**AIM OF THE EXERCISE:** From the records below, copy the lines that include "hasAccess".

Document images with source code
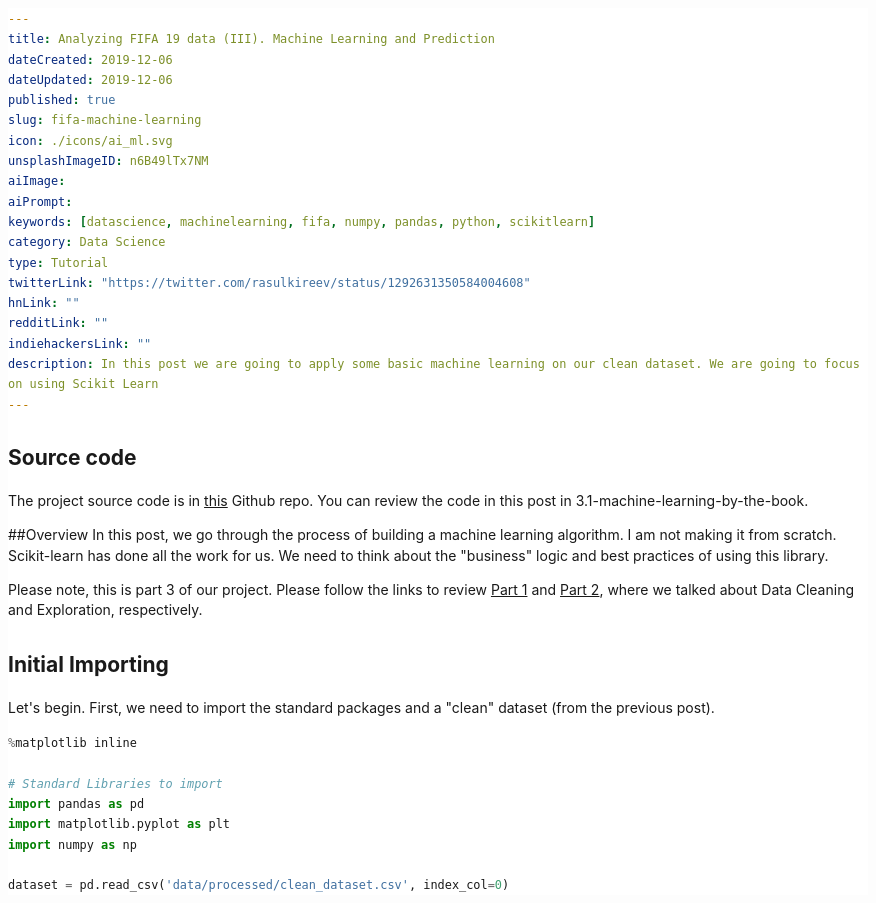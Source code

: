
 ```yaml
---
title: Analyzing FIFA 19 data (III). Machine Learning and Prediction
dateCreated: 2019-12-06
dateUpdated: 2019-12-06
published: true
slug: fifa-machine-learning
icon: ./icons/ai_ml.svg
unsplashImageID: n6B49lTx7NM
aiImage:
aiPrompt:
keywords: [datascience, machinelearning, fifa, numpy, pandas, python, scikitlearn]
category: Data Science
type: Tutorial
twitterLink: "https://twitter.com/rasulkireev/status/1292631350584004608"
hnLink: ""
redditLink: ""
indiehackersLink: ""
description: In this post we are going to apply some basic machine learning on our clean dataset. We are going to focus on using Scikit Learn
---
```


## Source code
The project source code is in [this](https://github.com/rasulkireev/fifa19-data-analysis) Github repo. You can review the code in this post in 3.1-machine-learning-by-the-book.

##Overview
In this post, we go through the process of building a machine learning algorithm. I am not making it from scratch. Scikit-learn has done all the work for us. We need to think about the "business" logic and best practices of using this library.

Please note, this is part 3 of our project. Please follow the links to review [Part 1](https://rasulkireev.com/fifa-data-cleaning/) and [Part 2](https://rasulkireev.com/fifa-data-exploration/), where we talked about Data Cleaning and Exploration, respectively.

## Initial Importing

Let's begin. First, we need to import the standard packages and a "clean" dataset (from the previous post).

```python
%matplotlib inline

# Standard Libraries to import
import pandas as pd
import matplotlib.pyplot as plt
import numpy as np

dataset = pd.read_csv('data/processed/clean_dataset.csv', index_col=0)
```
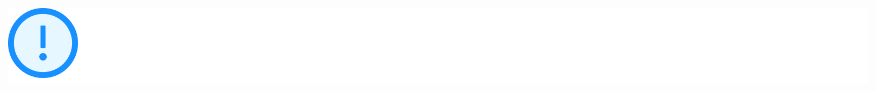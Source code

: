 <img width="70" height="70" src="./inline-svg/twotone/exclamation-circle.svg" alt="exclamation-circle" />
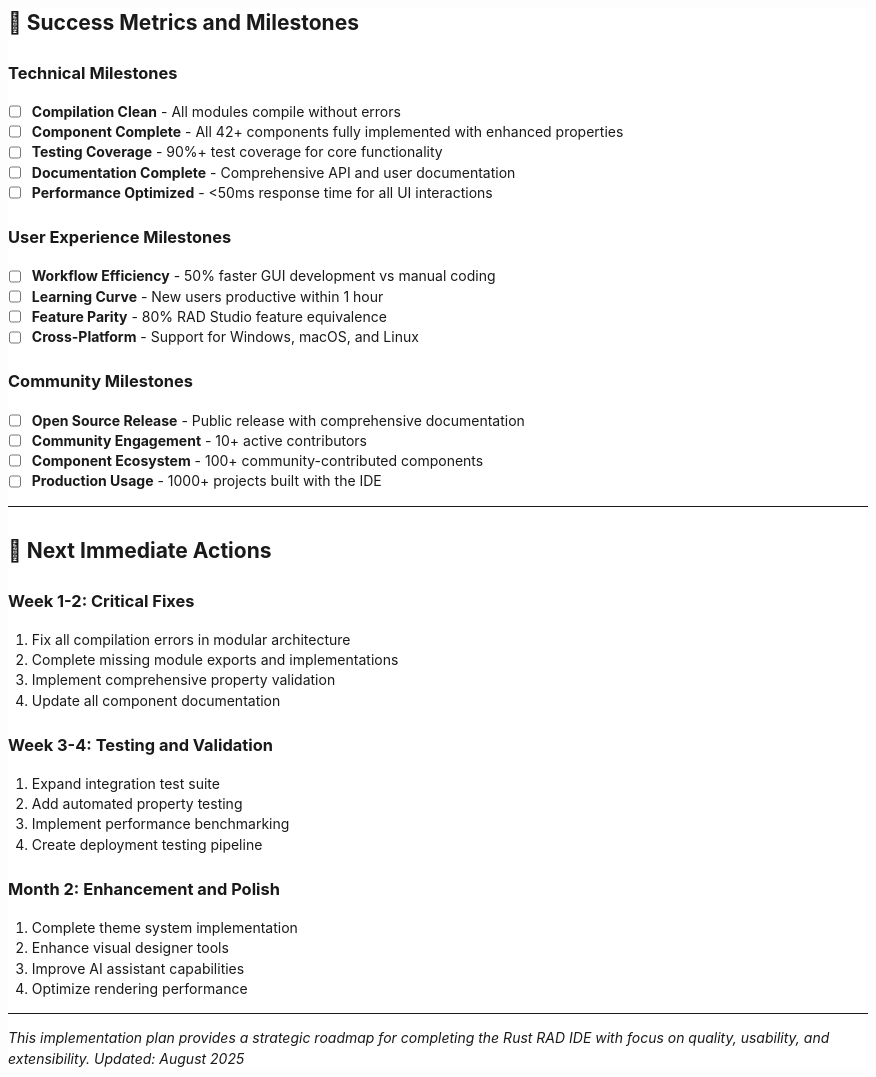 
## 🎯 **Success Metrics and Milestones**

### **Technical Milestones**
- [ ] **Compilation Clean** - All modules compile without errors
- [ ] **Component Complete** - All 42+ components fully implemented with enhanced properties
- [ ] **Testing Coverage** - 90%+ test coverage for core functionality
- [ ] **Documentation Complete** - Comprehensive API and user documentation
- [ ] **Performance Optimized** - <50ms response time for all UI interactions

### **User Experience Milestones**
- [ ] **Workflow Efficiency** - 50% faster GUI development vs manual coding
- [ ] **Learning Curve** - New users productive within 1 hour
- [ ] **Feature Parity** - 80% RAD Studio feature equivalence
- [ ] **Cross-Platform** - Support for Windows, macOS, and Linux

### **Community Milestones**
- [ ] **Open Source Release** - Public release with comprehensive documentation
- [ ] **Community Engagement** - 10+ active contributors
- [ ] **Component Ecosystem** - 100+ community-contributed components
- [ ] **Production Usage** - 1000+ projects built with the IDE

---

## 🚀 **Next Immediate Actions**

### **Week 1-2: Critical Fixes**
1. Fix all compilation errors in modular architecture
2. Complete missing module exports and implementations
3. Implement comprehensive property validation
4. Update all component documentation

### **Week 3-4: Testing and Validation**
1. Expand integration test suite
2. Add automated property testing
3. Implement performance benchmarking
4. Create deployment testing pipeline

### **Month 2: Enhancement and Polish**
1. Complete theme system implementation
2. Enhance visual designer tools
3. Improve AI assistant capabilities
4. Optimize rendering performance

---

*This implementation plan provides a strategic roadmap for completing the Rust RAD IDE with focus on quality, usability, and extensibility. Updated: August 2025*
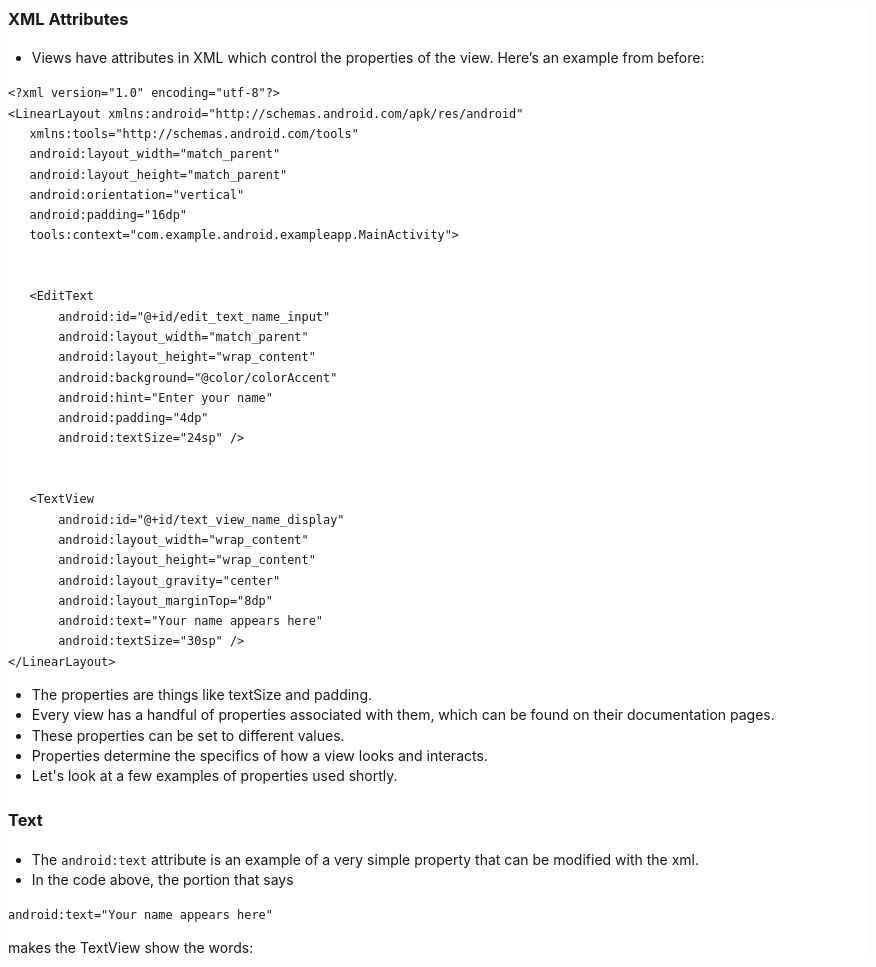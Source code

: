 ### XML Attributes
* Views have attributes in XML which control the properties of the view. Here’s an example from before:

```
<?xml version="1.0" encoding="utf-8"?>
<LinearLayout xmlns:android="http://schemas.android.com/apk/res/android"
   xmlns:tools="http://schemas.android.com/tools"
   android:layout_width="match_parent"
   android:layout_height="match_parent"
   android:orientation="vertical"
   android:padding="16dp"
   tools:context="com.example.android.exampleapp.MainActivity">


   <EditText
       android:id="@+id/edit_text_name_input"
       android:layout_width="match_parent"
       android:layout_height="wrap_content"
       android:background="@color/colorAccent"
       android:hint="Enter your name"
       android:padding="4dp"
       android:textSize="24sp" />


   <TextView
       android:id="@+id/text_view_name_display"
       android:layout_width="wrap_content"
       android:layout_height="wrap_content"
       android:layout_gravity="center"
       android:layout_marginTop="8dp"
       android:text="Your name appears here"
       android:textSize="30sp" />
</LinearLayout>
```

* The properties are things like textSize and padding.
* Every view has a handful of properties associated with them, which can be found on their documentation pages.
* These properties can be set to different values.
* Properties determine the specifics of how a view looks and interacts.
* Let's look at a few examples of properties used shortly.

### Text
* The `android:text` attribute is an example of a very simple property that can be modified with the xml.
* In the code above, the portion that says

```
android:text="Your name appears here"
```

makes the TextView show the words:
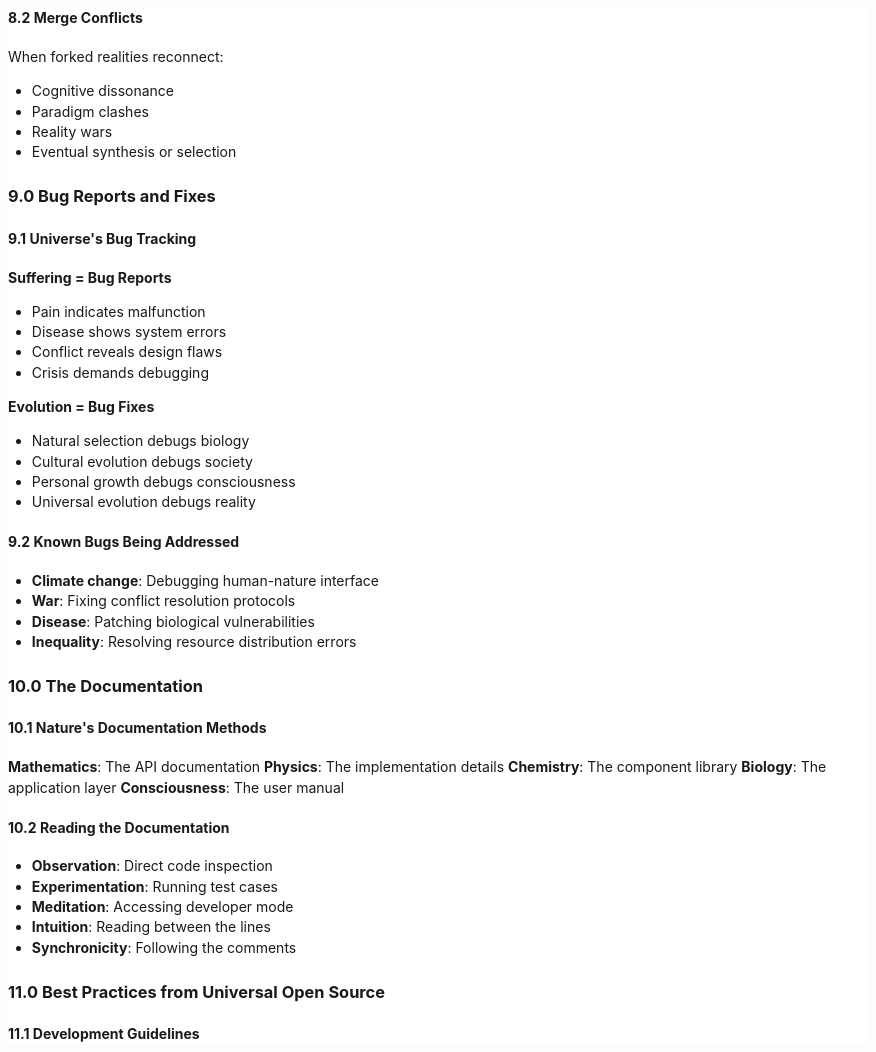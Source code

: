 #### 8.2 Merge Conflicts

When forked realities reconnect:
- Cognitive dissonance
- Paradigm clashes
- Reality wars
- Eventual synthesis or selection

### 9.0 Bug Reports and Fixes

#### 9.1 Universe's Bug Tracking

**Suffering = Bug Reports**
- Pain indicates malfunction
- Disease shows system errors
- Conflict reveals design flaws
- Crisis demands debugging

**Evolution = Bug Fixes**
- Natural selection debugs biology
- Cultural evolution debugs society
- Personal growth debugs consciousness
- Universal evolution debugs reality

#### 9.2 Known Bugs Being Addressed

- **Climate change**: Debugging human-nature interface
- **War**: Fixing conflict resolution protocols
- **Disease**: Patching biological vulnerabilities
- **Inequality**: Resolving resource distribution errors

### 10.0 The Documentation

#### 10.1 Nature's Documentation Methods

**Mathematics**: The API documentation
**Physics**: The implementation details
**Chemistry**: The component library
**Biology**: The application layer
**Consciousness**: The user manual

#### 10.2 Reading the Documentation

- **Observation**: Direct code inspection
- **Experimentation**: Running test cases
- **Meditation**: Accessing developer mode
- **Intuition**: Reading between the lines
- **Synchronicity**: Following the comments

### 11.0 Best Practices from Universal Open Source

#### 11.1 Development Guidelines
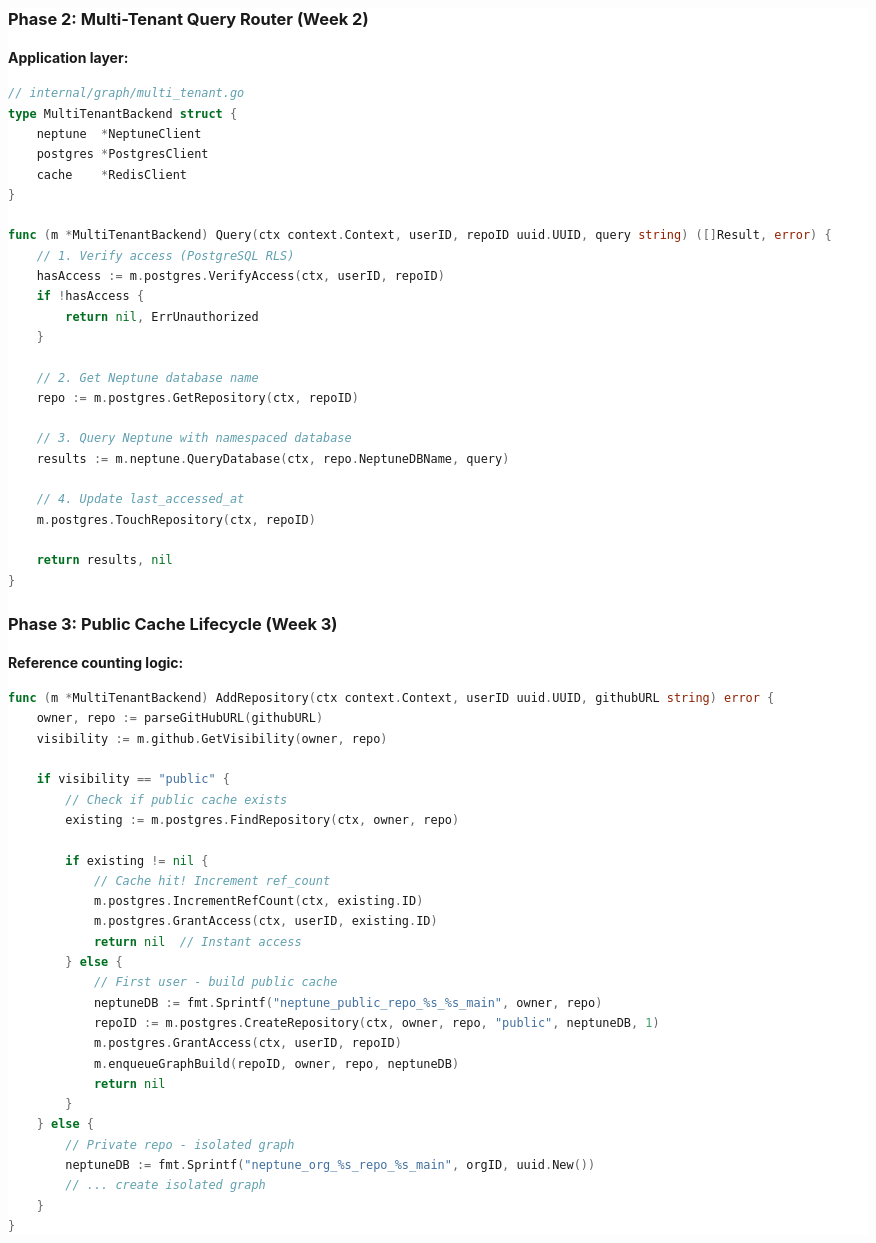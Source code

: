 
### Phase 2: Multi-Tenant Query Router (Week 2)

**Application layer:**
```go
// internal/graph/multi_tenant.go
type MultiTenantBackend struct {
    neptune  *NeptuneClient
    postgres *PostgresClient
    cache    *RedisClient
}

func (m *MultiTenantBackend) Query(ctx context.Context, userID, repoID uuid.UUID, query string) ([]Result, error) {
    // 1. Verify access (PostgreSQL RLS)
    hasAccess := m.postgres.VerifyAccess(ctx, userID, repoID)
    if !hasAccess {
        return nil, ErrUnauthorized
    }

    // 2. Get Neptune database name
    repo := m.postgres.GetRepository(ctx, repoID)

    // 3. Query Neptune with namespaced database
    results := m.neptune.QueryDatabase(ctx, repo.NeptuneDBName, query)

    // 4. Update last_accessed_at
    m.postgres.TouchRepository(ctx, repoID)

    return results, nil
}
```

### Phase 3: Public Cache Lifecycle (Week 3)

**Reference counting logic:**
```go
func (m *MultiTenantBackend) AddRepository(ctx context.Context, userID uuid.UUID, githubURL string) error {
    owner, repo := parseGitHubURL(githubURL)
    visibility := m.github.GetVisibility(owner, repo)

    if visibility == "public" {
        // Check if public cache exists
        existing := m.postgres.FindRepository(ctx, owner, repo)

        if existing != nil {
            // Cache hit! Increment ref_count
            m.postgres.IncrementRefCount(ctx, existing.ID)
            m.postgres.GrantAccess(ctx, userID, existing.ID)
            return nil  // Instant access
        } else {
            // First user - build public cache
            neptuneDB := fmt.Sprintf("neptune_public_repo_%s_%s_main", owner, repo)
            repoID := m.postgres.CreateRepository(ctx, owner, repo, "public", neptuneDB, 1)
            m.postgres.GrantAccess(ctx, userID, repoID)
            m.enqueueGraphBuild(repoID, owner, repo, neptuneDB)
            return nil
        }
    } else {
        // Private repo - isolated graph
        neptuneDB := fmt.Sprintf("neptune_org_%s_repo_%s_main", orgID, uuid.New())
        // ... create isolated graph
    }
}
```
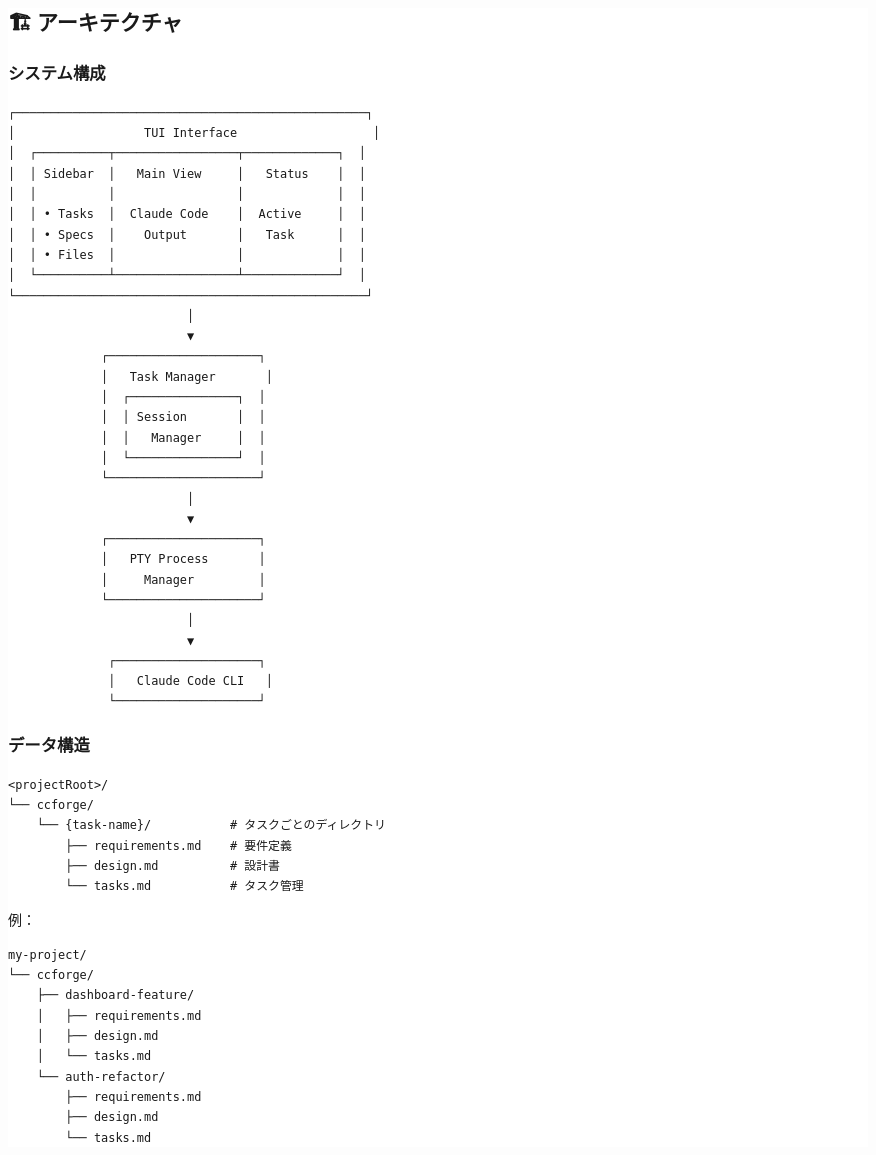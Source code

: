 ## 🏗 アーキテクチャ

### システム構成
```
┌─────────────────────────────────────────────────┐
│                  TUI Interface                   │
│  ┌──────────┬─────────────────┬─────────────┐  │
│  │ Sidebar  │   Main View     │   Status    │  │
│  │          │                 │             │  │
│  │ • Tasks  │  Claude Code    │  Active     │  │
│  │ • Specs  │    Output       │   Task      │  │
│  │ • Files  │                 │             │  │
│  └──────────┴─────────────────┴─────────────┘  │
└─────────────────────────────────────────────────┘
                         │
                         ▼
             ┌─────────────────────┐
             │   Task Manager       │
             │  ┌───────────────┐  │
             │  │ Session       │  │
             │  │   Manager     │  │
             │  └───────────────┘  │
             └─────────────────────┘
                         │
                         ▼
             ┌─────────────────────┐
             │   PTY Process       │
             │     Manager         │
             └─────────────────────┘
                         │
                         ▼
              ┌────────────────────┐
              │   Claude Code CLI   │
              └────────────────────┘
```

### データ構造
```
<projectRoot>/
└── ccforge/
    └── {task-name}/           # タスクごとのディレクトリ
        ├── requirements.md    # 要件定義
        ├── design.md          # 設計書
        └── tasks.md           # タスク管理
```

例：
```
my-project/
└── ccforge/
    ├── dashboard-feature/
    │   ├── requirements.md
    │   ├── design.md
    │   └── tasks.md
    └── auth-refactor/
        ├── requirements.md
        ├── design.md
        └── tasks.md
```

**RESULT:**
    hasAccess := m.postgres.VerifyAccess(ctx, userID, repoID)
    if !hasAccess {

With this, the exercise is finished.